The Experimental Method:
(Independent & Dependent Variables)
Confounded Variables:
A confound occurs when you select an IV and another variable varies with it. What then is the cause of the effect on the DV?
Example:
J The Study: The Effects of Race on Guilty/Not Guilty Decisions in Jury Trials for DWI (Drinking While Intoxicated).
J Your Hypothesis: People will more easily vote to convict people of different races.
J Method: Set up mock trials with juries and defendants of similar or varying races.
L Confound: In the USA, unfortunately, income can vary according to race. Perhaps, people vote to convict folks of different incomes. If you just take a random sample of different ethnic groups - you might have a confounded study. See the graphic below.


Solution: Make sure all incomes and races are represented in your groups.
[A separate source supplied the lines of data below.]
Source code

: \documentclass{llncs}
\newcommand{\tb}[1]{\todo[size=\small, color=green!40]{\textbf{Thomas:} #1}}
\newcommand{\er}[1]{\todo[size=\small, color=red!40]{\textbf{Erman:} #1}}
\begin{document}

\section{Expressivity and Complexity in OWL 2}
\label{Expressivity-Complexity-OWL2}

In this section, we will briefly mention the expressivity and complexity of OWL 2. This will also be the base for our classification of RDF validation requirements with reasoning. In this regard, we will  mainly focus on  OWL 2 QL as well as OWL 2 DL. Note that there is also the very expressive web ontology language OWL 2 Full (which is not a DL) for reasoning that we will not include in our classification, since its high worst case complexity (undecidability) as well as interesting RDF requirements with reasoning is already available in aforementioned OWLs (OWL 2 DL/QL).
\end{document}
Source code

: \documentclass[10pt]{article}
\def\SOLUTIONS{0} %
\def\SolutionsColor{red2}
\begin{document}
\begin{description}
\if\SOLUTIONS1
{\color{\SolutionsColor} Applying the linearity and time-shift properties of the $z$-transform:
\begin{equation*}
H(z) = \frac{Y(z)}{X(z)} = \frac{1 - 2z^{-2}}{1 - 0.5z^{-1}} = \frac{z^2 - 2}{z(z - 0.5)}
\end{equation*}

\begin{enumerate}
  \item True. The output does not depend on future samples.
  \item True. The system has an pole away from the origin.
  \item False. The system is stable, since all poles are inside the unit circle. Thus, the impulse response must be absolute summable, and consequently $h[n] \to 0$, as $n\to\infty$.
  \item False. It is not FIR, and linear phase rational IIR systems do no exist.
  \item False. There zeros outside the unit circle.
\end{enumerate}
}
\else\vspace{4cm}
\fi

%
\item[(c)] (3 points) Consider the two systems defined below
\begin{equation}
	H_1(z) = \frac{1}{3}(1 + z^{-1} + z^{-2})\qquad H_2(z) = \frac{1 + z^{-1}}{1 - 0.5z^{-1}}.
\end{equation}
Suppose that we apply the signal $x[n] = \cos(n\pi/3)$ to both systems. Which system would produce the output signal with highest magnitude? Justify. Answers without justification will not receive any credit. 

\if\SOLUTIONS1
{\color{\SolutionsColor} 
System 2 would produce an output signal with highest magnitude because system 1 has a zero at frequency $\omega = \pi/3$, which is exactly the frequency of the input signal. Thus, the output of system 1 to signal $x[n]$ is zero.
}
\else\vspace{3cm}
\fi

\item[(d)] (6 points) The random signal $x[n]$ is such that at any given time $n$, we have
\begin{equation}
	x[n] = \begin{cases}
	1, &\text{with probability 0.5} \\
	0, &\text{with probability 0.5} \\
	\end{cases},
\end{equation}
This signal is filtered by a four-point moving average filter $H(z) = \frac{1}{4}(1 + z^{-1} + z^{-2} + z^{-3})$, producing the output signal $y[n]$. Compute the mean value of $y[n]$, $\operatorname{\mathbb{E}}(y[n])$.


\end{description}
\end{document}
Quantitative vs. Categorical Variables
You might want to review Workshop #1 on various data types. Please remember that your independent or dependent variable might be of any type. Experimental conditions (IVs) might be from a numerical scale like the dosage of a drug used to treat depression. However, the IV could be from a categorical scale when you compare two chemically different drugs to treat depression. Be sure when using Quantitative Variables to pay attention to the difference between Discrete (limited to certain values) and Continuous Variables (falls on a continuum and is not limited to certain values).
Similarly, you could have a numerically scaled dependent variable like reaction time or a categorically scaled dependent variable like choice of favorite food.